___ EXERCISE DATA ___

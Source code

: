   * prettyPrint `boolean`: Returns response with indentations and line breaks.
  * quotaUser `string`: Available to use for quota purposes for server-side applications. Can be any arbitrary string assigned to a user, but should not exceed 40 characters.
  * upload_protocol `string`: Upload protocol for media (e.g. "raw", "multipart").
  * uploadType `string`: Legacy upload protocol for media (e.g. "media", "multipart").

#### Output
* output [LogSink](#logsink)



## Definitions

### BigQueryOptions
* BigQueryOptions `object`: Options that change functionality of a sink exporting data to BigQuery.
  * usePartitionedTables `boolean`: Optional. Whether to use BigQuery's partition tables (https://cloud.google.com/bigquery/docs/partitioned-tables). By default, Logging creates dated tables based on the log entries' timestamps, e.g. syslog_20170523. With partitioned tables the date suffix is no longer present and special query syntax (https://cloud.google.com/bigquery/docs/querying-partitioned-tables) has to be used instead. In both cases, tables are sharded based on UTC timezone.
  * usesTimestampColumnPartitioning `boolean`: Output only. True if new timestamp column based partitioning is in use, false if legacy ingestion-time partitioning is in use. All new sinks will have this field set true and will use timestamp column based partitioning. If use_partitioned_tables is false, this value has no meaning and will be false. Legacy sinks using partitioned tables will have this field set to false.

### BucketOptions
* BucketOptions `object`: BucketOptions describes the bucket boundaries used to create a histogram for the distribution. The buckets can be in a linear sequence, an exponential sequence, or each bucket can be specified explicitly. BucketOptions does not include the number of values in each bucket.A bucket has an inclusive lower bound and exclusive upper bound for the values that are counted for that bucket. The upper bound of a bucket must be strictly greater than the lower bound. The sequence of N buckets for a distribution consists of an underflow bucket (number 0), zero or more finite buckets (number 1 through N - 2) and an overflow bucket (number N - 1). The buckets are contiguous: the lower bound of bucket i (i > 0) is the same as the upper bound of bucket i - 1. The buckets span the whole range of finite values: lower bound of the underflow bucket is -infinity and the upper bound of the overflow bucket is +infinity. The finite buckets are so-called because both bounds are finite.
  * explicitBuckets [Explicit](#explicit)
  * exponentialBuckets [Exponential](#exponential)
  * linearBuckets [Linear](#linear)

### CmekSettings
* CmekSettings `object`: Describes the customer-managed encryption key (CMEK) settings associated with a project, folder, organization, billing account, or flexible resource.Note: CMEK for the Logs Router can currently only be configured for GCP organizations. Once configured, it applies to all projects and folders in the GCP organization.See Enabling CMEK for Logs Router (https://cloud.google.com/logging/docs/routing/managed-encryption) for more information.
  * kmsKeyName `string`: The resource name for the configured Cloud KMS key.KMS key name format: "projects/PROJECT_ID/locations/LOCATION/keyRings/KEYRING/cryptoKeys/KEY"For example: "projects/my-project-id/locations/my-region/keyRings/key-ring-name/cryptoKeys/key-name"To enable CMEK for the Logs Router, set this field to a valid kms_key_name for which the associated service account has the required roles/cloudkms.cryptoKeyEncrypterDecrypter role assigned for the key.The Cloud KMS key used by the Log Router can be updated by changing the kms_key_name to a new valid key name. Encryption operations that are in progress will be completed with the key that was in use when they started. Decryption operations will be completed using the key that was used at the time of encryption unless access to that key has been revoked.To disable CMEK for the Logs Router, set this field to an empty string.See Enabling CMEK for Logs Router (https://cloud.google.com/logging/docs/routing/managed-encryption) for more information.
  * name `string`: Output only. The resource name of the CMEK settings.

___

WHAT IS NEEDED =
Lines in the listing above that contain the word "multipart" must be copied; leave out the rest.

FINAL ANSWER =
  * upload_protocol `string`: Upload protocol for media (e.g. "raw", "multipart").
  * uploadType `string`: Legacy upload protocol for media (e.g. "media", "multipart").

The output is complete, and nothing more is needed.